One day I was discussing the perception of Jews in Hungarian society with the distinguished Budapest psychoanalyst Judit Mészáros. When we got to the interwar years, she reached for her book,
Ferenczi and Beyond
—about the Budapest School of psychoanalysis—and turned to a reproduction of a 1920s anti-Semitic poster. It depicted a grotesquely fat man with flaking skin, naked except for boots, crouching on bandy legs. He gazes blindly out of spectacles perched over a hooked nose and slobbering lips. A quill pen is tucked behind one ear, another impaled like an arrow in his sagging breasts. Under his left arm hangs a bulging money bag, stamped with a Star of David, spilling gold coins. His right hand reaches for a copy of
Pesti Napló
, a Hungarian newspaper of the time. The lettering above his head reads, “Le az élődi sajtóval!” Down with the Parasite Press!

“What do you notice?” Mészáros asked.

I pointed to the “parasite's” crotch. This pestilential figure had no gonads.

“Yes,” she said. “Castrated.” She snapped the book shut. “Sometimes,” she said, “a single picture condenses everything.”

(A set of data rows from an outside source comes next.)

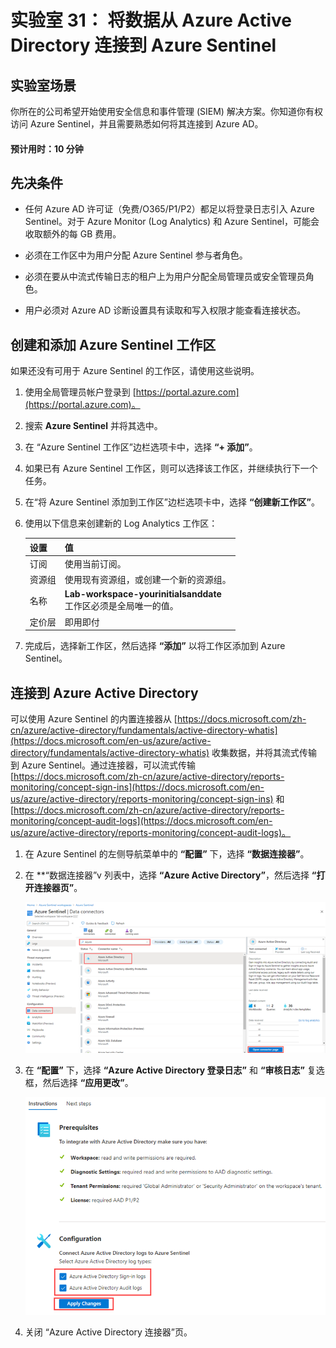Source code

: ﻿---
lab:
    title: '31 - 将数据从 Azure Active Directory 连接到 Azure Sentinel'
    learning path: '04'
    module: '模块 04 - 监视和维护 Azure Active Directory'
---

# 实验室 31： 将数据从 Azure Active Directory 连接到 Azure Sentinel

## 实验室场景

你所在的公司希望开始使用安全信息和事件管理 (SIEM) 解决方案。你知道你有权访问 Azure Sentinel，并且需要熟悉如何将其连接到 Azure AD。

#### 预计用时：10 分钟

## 先决条件

- 任何 Azure AD 许可证（免费/O365/P1/P2）都足以将登录日志引入 Azure Sentinel。对于 Azure Monitor (Log Analytics) 和 Azure Sentinel，可能会收取额外的每 GB 费用。

- 必须在工作区中为用户分配 Azure Sentinel 参与者角色。

- 必须在要从中流式传输日志的租户上为用户分配全局管理员或安全管理员角色。

- 用户必须对 Azure AD 诊断设置具有读取和写入权限才能查看连接状态。

## 创建和添加 Azure Sentinel 工作区

如果还没有可用于 Azure Sentinel 的工作区，请使用这些说明。

1. 使用全局管理员帐户登录到 [https://portal.azure.com](https://portal.azure.com)。

1. 搜索 **Azure Sentinel** 并将其选中。

1. 在 “Azure Sentinel 工作区”边栏选项卡中，选择 **“+ 添加”**。

1. 如果已有 Azure Sentinel 工作区，则可以选择该工作区，并继续执行下一个任务。

1. 在“将 Azure Sentinel 添加到工作区”边栏选项卡中，选择 **“创建新工作区”**。

1. 使用以下信息来创建新的 Log Analytics 工作区：

    | 设置| 值|
    | :--- | :--- |
    | 订阅| 使用当前订阅。|
    | 资源组| 使用现有资源组，或创建一个新的资源组。|
    | 名称| **Lab-workspace-yourinitialsanddate**</br>工作区必须是全局唯一的值。|
    | 定价层| 即用即付|

1. 完成后，选择新工作区，然后选择 **“添加”** 以将工作区添加到 Azure Sentinel。

## 连接到 Azure Active Directory

可以使用 Azure Sentinel 的内置连接器从 [https://docs.microsoft.com/zh-cn/azure/active-directory/fundamentals/active-directory-whatis](https://docs.microsoft.com/en-us/azure/active-directory/fundamentals/active-directory-whatis) 收集数据，并将其流式传输到 Azure Sentinel。通过连接器，可以流式传输 [https://docs.microsoft.com/zh-cn/azure/active-directory/reports-monitoring/concept-sign-ins](https://docs.microsoft.com/en-us/azure/active-directory/reports-monitoring/concept-sign-ins) 和 [https://docs.microsoft.com/zh-cn/azure/active-directory/reports-monitoring/concept-audit-logs](https://docs.microsoft.com/en-us/azure/active-directory/reports-monitoring/concept-audit-logs)。

1. 在 Azure Sentinel 的左侧导航菜单中的 **“配置”** 下，选择 **“数据连接器”**。

1. 在 **“数据连接器”v 列表中，选择 **“Azure Active Directory”**，然后选择 **“打开连接器页”**。

    ![屏幕图像显示“数据连接器”边栏选项卡并突出显示 “Azure Active Directory 连接器”和“打开连接器页”](./media/lp4-mod4-sentinel-add-aad-connector.png)

1. 在 **“配置”** 下，选择 **“Azure Active Directory 登录日志”** 和 **“审核日志”** 复选框，然后选择 **“应用更改”**。

    ![屏幕图像突出显示由 Azure Sentinel 选择收集的 Azure Active Directory 日志](./media/lp4-mod4-sentinel-config-aad-connector.png)

1. 关闭 “Azure Active Directory 连接器”页。
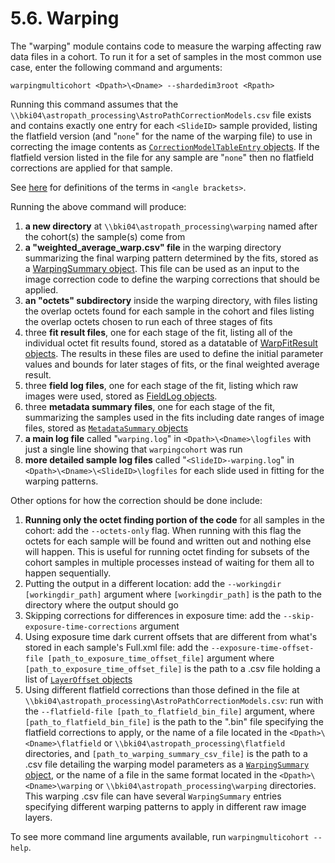 # 5.6. Warping

The "warping" module contains code to measure the warping affecting raw data files in a cohort. To run it for a set of samples in the most common use case, enter the following command and arguments:

`warpingmulticohort <Dpath>\<Dname> --shardedim3root <Rpath>`

Running this command assumes that the `\\bki04\astropath_processing\AstroPathCorrectionModels.csv` file exists and contains exactly one entry for each `<SlideID>` sample provided, listing the flatfield version (and "`none`" for the name of the warping file) to use in correcting the image contents as [`CorrectionModelTableEntry` objects](../imagecorrection/utilities.py#L4-L11). If the flatfield version listed in the file for any sample are "`none`" then no flatfield corrections are applied for that sample.

See [here](../../scans/docs/Definitions.md#43-definitions) for definitions of the terms in `<angle brackets>`.

Running the above command will produce:
1. **a new directory** at `\\bki04\astropath_processing\warping` named after the cohort(s) the sample(s) come from
1. **a "weighted_average_warp.csv" file** in the warping directory summarizing the final warping pattern determined by the fits, stored as a [WarpingSummary object](./utilities.py#L43-L61). This file can be used as an input to the image correction code to define the warping corrections that should be applied.
1. **an "octets" subdirectory** inside the warping directory, with files listing the overlap octets found for each sample in the cohort and files listing the overlap octets chosen to run each of three stages of fits
1. three **fit result files**, one for each stage of the fit, listing all of the individual octet fit results found, stored as a datatable of [WarpFitResult objects](./utilities.py#L63-L84). The results in these files are used to define the initial parameter values and bounds for later stages of fits, or the final weighted average result.
1. three **field log files**, one for each stage of the fit, listing which raw images were used, stored as [FieldLog objects](./utilities.py#L86-L89).
1. three **metadata summary files**, one for each stage of the fit, summarizing the samples used in the fits including date ranges of image files, stored as [`MetadataSummary` objects](../../shared/samplemetadata.py#L198-L207)
1. **a main log file** called "`warping.log`" in `<Dpath>\<Dname>\logfiles` with just a single line showing that `warpingcohort` was run 
1. **more detailed sample log files** called "`<SlideID>-warping.log`" in `<Dpath>\<Dname>\<SlideID>\logfiles` for each slide used in fitting for the warping patterns.

Other options for how the correction should be done include:
1. **Running only the octet finding portion of the code** for all samples in the cohort: add the `--octets-only` flag. When running with this flag the octets for each sample will be found and written out and nothing else will happen. This is useful for running octet finding for subsets of the cohort samples in multiple processes instead of waiting for them all to happen sequentially.
1. Putting the output in a different location: add the `--workingdir [workingdir_path]` argument where `[workingdir_path]` is the path to the directory where the output should go
1. Skipping corrections for differences in exposure time: add the `--skip-exposure-time-corrections` argument
1. Using exposure time dark current offsets that are different from what's stored in each sample's Full.xml file: add the `--exposure-time-offset-file [path_to_exposure_time_offset_file]` argument where `[path_to_exposure_time_offset_file]` is the path to a .csv file holding a list of [`LayerOffset` objects](../../utilities/img_file_io.py#L20-L25)
1. Using different flatfield corrections than those defined in the file at ``\\bki04\astropath_processing\AstroPathCorrectionModels.csv``: run with the `--flatfield-file [path_to_flatfield_bin_file]` argument, where `[path_to_flatfield_bin_file]` is the path to the ".bin" file specifying the flatfield corrections to apply, or the name of a file located in the `<Dpath>\<Dname>\flatfield` or `\\bki04\astropath_processing\flatfield` directories, and `[path_to_warping_summary_csv_file]` is the path to a .csv file detailing the warping model parameters as a [`WarpingSummary` object](./utilities.py#L43-L61), or the name of a file in the same format located in the `<Dpath>\<Dname>\warping` or `\\bki04\astropath_processing\warping` directories. This warping .csv file can have several `WarpingSummary` entries specifying different warping patterns to apply in different raw image layers. 

To see more command line arguments available, run `warpingmulticohort --help`.
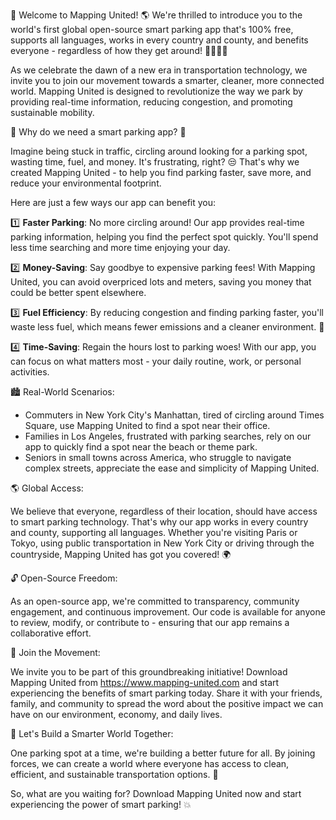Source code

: 🎉 Welcome to Mapping United! 🌎 We're thrilled to introduce you to the world's first global open-source smart parking app that's 100% free, supports all languages, works in every country and county, and benefits everyone - regardless of how they get around! 🚗🚌🚂💨

As we celebrate the dawn of a new era in transportation technology, we invite you to join our movement towards a smarter, cleaner, more connected world. Mapping United is designed to revolutionize the way we park by providing real-time information, reducing congestion, and promoting sustainable mobility.

🌟 Why do we need a smart parking app? 🤔

Imagine being stuck in traffic, circling around looking for a parking spot, wasting time, fuel, and money. It's frustrating, right? 😒 That's why we created Mapping United - to help you find parking faster, save more, and reduce your environmental footprint.

Here are just a few ways our app can benefit you:

1️⃣ **Faster Parking**: No more circling around! Our app provides real-time parking information, helping you find the perfect spot quickly. You'll spend less time searching and more time enjoying your day.

2️⃣ **Money-Saving**: Say goodbye to expensive parking fees! With Mapping United, you can avoid overpriced lots and meters, saving you money that could be better spent elsewhere.

3️⃣ **Fuel Efficiency**: By reducing congestion and finding parking faster, you'll waste less fuel, which means fewer emissions and a cleaner environment. 🌟

4️⃣ **Time-Saving**: Regain the hours lost to parking woes! With our app, you can focus on what matters most - your daily routine, work, or personal activities.

🏙️ Real-World Scenarios:

* Commuters in New York City's Manhattan, tired of circling around Times Square, use Mapping United to find a spot near their office.
* Families in Los Angeles, frustrated with parking searches, rely on our app to quickly find a spot near the beach or theme park.
* Seniors in small towns across America, who struggle to navigate complex streets, appreciate the ease and simplicity of Mapping United.

🌎 Global Access:

We believe that everyone, regardless of their location, should have access to smart parking technology. That's why our app works in every country and county, supporting all languages. Whether you're visiting Paris or Tokyo, using public transportation in New York City or driving through the countryside, Mapping United has got you covered! 🌍

🔓 Open-Source Freedom:

As an open-source app, we're committed to transparency, community engagement, and continuous improvement. Our code is available for anyone to review, modify, or contribute to - ensuring that our app remains a collaborative effort.

💬 Join the Movement:

We invite you to be part of this groundbreaking initiative! Download Mapping United from https://www.mapping-united.com and start experiencing the benefits of smart parking today. Share it with your friends, family, and community to spread the word about the positive impact we can have on our environment, economy, and daily lives.

🎉 Let's Build a Smarter World Together:

One parking spot at a time, we're building a better future for all. By joining forces, we can create a world where everyone has access to clean, efficient, and sustainable transportation options. 🌟

So, what are you waiting for? Download Mapping United now and start experiencing the power of smart parking! 💥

The three “Jewish Laws” passed by the Hungarian Parliament in the late '30s and early '40s devastated Jewish manhood. The first and second laws imposed severe restrictions on professional, managerial, commercial, and industrial employment, eliminating more than 80 percent of jobs for Jewish breadwinners. The third law's “race-protecting” prohibition of intermarriage and extramarital intercourse specifically banned sexual relations between Jewish
men
and gentile women. “After the ‘Jewish Laws' caused men to lose their employment and undermined them economically,” historian Zoltán Vági and his coauthors observed in
The Holocaust in Hungary
:
Evolution of a Genocide
, “a unique form of ‘emancipation' emerged. The relations between the sexes, gender roles, and the division of labor began to change.” Soon, with the inception of forced labor, the male breadwinner would literally vanish from the home.